Over the course of the next 4 months, people inside Google went to town on what they do best. There were meetings. There was planning. Cables were laid. Visas were acquired. Hotel bookings were made, and flights were booked. This was also a 20% project. (At Google, we're allowed to spend 20% of our time working on things which are not related to our core jobs, but important to the company. It's an incredibly good way of letting people try out different things, and gain experience outside their job role, and also keep them excited working here. It's another reason I love this place so much.)

I have to admit that I was little to no help when it came to the planning, but it evolved into something pretty major.

The GPalsDay, 2009. Here's the website.
As you can see, it ended up being a 2 day event, focused on 2 separate things. 1 day for the developers, and 1 day for business people and content creators. I was mostly active in the developer day, running the gadgets and opensocial session, and then a hackathon in the afternoon.

The registration opened, and was full within a few hours, which was amazing.
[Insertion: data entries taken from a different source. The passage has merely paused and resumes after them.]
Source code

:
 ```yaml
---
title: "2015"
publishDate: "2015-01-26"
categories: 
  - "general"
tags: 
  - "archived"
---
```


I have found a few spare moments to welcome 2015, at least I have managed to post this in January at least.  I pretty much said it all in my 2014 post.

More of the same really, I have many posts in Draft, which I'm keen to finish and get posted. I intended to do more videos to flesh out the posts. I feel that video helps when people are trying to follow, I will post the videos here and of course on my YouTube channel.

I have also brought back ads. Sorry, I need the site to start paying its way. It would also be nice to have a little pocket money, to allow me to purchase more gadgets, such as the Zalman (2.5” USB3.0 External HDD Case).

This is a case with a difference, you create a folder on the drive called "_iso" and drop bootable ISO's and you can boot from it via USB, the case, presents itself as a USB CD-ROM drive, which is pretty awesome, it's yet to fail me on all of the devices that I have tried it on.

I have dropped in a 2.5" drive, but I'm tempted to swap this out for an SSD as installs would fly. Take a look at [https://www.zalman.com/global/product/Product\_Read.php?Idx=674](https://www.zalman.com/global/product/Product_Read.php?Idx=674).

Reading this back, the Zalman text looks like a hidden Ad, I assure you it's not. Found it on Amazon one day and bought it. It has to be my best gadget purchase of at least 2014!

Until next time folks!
The email address associated with the event was filling up rapidly with messages from people as well, wanting to make sure they'd registered, or asking if there was a way they could be bumped to the top of the list.

So, off we flew, to brave Israeli customs again, and then headed over the checkpoint to prepare for the first day.
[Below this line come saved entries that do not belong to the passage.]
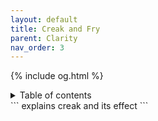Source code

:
 ```yaml
---
layout: default
title: Creak and Fry
parent: Clarity
nav_order: 3
---
```

{% include og.html %}
<details closed markdown="block">
  <summary>
    Table of contents
  </summary>
{: .text-delta }
1. TOC
{:toc}
</details>
```
explains creak and its effect
```
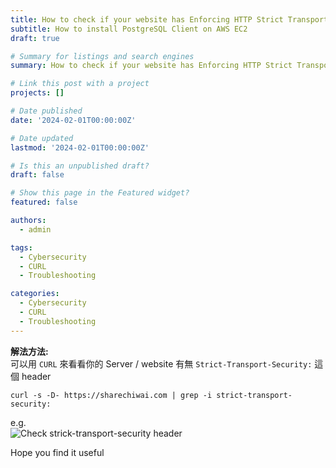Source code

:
 ```yaml
---
title: How to check if your website has Enforcing HTTP Strict Transport Security
subtitle: How to install PostgreSQL Client on AWS EC2
draft: true

# Summary for listings and search engines
summary: How to check if your website has Enforcing HTTP Strict Transport Security

# Link this post with a project
projects: []

# Date published
date: '2024-02-01T00:00:00Z'

# Date updated
lastmod: '2024-02-01T00:00:00Z'

# Is this an unpublished draft?
draft: false

# Show this page in the Featured widget?
featured: false

authors:
  - admin

tags:
  - Cybersecurity
  - CURL
  - Troubleshooting

categories:
  - Cybersecurity
  - CURL
  - Troubleshooting
---
```



**解法方法:**  
可以用 `CURL` 來看看你的 Server / website 有無 `Strict-Transport-Security:` 這個 header  
```
curl -s -D- https://sharechiwai.com | grep -i strict-transport-security:
```

e.g.  
![Check strick-transport-security header](/media/2024/curl-hsts.png  "check hsts") 

Hope you find it useful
I can honestly say I've never seen a room of people so excited to be learning about code. You could almost feel the buzz, and everyone was smiling and super-excited for Google to be there.
Now, there's a funny thing about developers. Very few of them will ask questions in front of a crowd. I guess because they don't want to appear stupid. But here, everyone was highly engaged. There were a lot of great questions that showed they'd really absorbed the material presented. In addition, USAID had had a 30 meg intertron connection fitted to the hotel, and we had free wireless for everyone, so people were playing around with the products as they were being presented.

In the afternoon, we ran a 4 hour hack session, where we taught people about OpenSocial and had them write apps. There were also prizes awarded.

Personally, I feel it was one of the best developer events we've ever done - thanks in no small part to the incredible level of engagement of the participants. We're still waiting for the videos to go online, and I'll update this post when they do, but you'll be able to see what a great success the day was, and, more importantly, anyone who couldn't attend can watch the full content in their own time.

On the second day, I presented, at record speed, Webmaster Tools, Analytics and Website Optimiser, which seemed to go down very well.

In the end, 12 people from Google attended, and it was an amazing 2 days. We had the opportunity to meet people from all walks of life - students to government ministers - and everyone in between. And it seemed that everyone got something from the day.

And what did I get? The knowledge that the western media really spin the bejingles out of everything. Palestine is much like any other citiy where we've hosted developer days; it's full of lots of people with great ideas and wanting to learn. Oh, and Stones in the centre of town do a great stone-baked pizza.


*Word of warning - Israeli airport security is insane. If you're planning to visit, expect to have your bags turned inside out, and to be waiting for hours at the airport. And that's both entering and leaving. It's all about ensuring safety, so I applaud them for their diligence (and I've seen enough airports for it not to be a big deal), but, well, just warning for those thinking about visiting.